%%
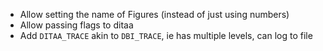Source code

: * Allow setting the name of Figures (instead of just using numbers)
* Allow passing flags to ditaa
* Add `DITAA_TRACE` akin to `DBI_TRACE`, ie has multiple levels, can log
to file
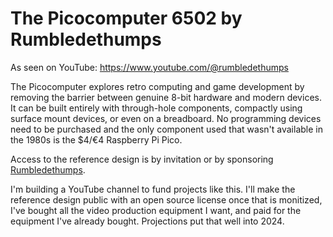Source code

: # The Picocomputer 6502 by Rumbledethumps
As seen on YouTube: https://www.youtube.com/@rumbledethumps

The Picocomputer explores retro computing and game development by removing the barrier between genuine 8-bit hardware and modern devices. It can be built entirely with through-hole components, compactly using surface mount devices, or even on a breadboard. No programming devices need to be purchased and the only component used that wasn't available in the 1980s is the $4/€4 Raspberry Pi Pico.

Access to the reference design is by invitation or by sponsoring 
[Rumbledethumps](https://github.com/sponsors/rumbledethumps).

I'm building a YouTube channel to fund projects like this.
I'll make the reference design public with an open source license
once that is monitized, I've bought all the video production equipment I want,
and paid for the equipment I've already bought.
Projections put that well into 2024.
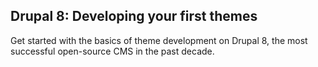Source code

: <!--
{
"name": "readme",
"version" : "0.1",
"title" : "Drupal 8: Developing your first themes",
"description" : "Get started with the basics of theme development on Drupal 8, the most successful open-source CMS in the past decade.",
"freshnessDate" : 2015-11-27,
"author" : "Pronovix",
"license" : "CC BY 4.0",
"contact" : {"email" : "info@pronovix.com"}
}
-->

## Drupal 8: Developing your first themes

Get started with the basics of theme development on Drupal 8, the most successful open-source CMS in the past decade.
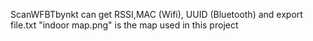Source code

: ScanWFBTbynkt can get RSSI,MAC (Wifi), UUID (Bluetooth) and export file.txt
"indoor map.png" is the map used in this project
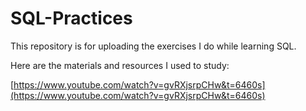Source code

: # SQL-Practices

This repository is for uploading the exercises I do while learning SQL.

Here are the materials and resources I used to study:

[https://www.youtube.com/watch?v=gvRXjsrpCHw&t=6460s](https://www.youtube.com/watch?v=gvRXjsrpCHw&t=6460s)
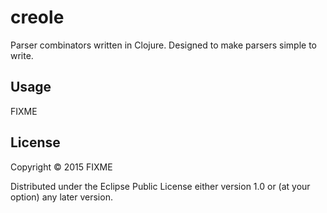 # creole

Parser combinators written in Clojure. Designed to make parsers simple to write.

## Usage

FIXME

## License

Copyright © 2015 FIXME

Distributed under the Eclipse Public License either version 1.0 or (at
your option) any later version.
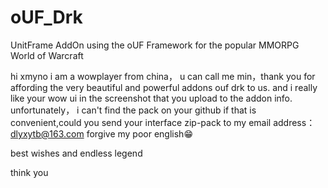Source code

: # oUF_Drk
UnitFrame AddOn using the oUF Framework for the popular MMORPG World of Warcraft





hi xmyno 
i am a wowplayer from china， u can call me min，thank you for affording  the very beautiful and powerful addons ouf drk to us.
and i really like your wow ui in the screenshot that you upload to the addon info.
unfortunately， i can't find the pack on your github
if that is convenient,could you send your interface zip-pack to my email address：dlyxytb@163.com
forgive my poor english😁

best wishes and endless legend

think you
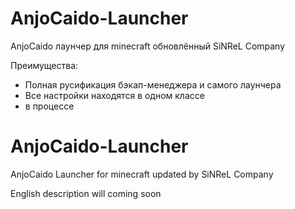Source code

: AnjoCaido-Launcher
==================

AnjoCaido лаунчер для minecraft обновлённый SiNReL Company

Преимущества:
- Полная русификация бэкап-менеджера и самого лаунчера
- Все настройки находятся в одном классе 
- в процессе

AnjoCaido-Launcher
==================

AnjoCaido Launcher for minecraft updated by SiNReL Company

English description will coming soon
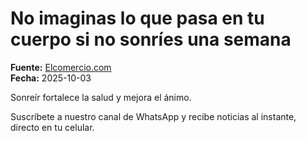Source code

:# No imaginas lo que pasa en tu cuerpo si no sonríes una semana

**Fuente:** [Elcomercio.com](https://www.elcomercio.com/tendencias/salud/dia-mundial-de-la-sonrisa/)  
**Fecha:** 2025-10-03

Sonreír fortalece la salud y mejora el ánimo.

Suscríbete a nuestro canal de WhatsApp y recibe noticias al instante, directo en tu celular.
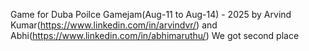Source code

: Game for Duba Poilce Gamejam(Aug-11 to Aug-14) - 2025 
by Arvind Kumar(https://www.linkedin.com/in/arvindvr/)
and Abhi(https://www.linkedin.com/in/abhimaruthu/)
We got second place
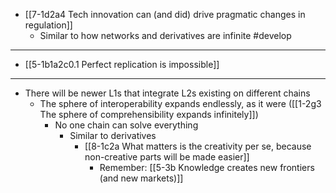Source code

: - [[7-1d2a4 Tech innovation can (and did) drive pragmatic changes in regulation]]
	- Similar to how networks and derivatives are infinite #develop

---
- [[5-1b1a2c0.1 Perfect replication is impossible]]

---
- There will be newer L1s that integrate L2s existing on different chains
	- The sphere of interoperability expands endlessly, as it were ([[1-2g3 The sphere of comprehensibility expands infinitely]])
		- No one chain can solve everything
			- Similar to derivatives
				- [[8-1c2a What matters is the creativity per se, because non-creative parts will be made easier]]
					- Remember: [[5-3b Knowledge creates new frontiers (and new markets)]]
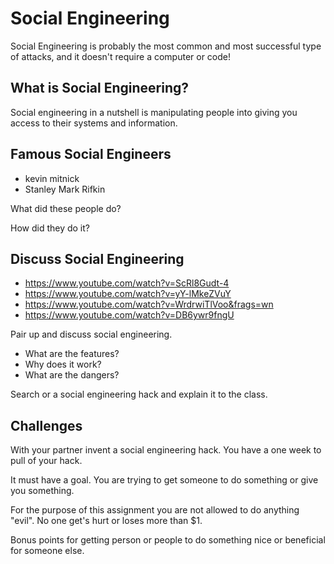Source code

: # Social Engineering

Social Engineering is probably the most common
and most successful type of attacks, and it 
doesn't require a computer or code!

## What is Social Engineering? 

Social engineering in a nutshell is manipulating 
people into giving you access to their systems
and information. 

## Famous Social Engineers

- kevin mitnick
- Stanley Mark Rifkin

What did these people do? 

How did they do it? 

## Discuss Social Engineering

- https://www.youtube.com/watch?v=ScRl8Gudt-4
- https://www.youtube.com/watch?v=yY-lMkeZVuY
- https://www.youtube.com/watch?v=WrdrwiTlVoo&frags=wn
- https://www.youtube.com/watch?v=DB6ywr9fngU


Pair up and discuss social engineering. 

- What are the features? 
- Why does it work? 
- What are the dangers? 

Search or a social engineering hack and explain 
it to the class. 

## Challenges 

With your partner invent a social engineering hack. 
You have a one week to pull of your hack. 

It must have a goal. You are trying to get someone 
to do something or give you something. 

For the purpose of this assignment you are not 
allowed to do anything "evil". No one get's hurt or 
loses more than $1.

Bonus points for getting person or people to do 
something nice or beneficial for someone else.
%%
# [Exercise prompt]
An exact restatement of the entries above is needed; no picture may appear in it.

# [Task answer]
Source code

: * Allow setting the name of Figures (instead of just using numbers)
* Allow passing flags to ditaa
* Add `DITAA_TRACE` akin to `DBI_TRACE`, ie has multiple levels, can log
to file
Source code

: # The Picocomputer 6502 by Rumbledethumps
As seen on YouTube: https://www.youtube.com/@rumbledethumps

The Picocomputer explores retro computing and game development by removing the barrier between genuine 8-bit hardware and modern devices. It can be built entirely with through-hole components, compactly using surface mount devices, or even on a breadboard. No programming devices need to be purchased and the only component used that wasn't available in the 1980s is the $4/€4 Raspberry Pi Pico.

Access to the reference design is by invitation or by sponsoring 
[Rumbledethumps](https://github.com/sponsors/rumbledethumps).

I'm building a YouTube channel to fund projects like this.
I'll make the reference design public with an open source license
once that is monitized, I've bought all the video production equipment I want,
and paid for the equipment I've already bought.
Projections put that well into 2024.
Source code

: <!--
{
"name": "readme",
"version" : "0.1",
"title" : "Drupal 8: Developing your first themes",
"description" : "Get started with the basics of theme development on Drupal 8, the most successful open-source CMS in the past decade.",
"freshnessDate" : 2015-11-27,
"author" : "Pronovix",
"license" : "CC BY 4.0",
"contact" : {"email" : "info@pronovix.com"}
}
-->

## Drupal 8: Developing your first themes

Get started with the basics of theme development on Drupal 8, the most successful open-source CMS in the past decade.
Source code

: ScanWFBTbynkt can get RSSI,MAC (Wifi), UUID (Bluetooth) and export file.txt
"indoor map.png" is the map used in this project
Source code

: # SQL-Practices

This repository is for uploading the exercises I do while learning SQL.

Here are the materials and resources I used to study:

[https://www.youtube.com/watch?v=gvRXjsrpCHw&t=6460s](https://www.youtube.com/watch?v=gvRXjsrpCHw&t=6460s)
 # creole

Parser combinators written in Clojure. Designed to make parsers simple to write.

## Usage

FIXME

## License

Copyright © 2015 FIXME

Distributed under the Eclipse Public License either version 1.0 or (at
your option) any later version.
Source code

: # oUF_Drk
UnitFrame AddOn using the oUF Framework for the popular MMORPG World of Warcraft





hi xmyno 
i am a wowplayer from china， u can call me min，thank you for affording  the very beautiful and powerful addons ouf drk to us.
and i really like your wow ui in the screenshot that you upload to the addon info.
unfortunately， i can't find the pack on your github
if that is convenient,could you send your interface zip-pack to my email address：dlyxytb@163.com
forgive my poor english😁

best wishes and endless legend

think you
Source code

: AnjoCaido-Launcher
==================

AnjoCaido лаунчер для minecraft обновлённый SiNReL Company

Преимущества:
- Полная русификация бэкап-менеджера и самого лаунчера
- Все настройки находятся в одном классе 
- в процессе

AnjoCaido-Launcher
==================

AnjoCaido Launcher for minecraft updated by SiNReL Company

English description will coming soon
Source code

:# No imaginas lo que pasa en tu cuerpo si no sonríes una semana

**Fuente:** [Elcomercio.com](https://www.elcomercio.com/tendencias/salud/dia-mundial-de-la-sonrisa/)  
**Fecha:** 2025-10-03

Sonreír fortalece la salud y mejora el ánimo.

Suscríbete a nuestro canal de WhatsApp y recibe noticias al instante, directo en tu celular.
Source code

: Game for Duba Poilce Gamejam(Aug-11 to Aug-14) - 2025 
by Arvind Kumar(https://www.linkedin.com/in/arvindvr/)
and Abhi(https://www.linkedin.com/in/abhimaruthu/)
We got second place
Source code

: - [[7-1d2a4 Tech innovation can (and did) drive pragmatic changes in regulation]]
	- Similar to how networks and derivatives are infinite #develop

---
- [[5-1b1a2c0.1 Perfect replication is impossible]]

---
- There will be newer L1s that integrate L2s existing on different chains
	- The sphere of interoperability expands endlessly, as it were ([[1-2g3 The sphere of comprehensibility expands infinitely]])
		- No one chain can solve everything
			- Similar to derivatives
				- [[8-1c2a What matters is the creativity per se, because non-creative parts will be made easier]]
					- Remember: [[5-3b Knowledge creates new frontiers (and new markets)]]
Source code

: # Social Engineering

Social Engineering is probably the most common
and most successful type of attacks, and it 
doesn't require a computer or code!

## What is Social Engineering? 

Social engineering in a nutshell is manipulating 
people into giving you access to their systems
and information. 

## Famous Social Engineers

- kevin mitnick
- Stanley Mark Rifkin

What did these people do? 

How did they do it? 

## Discuss Social Engineering

- https://www.youtube.com/watch?v=ScRl8Gudt-4
- https://www.youtube.com/watch?v=yY-lMkeZVuY
- https://www.youtube.com/watch?v=WrdrwiTlVoo&frags=wn
- https://www.youtube.com/watch?v=DB6ywr9fngU


Pair up and discuss social engineering. 

- What are the features? 
- Why does it work? 
- What are the dangers? 

Search or a social engineering hack and explain 
it to the class. 

## Challenges 

With your partner invent a social engineering hack. 
You have a one week to pull of your hack. 

It must have a goal. You are trying to get someone 
to do something or give you something. 

For the purpose of this assignment you are not 
allowed to do anything "evil". No one get's hurt or 
loses more than $1.

Bonus points for getting person or people to do 
something nice or beneficial for someone else.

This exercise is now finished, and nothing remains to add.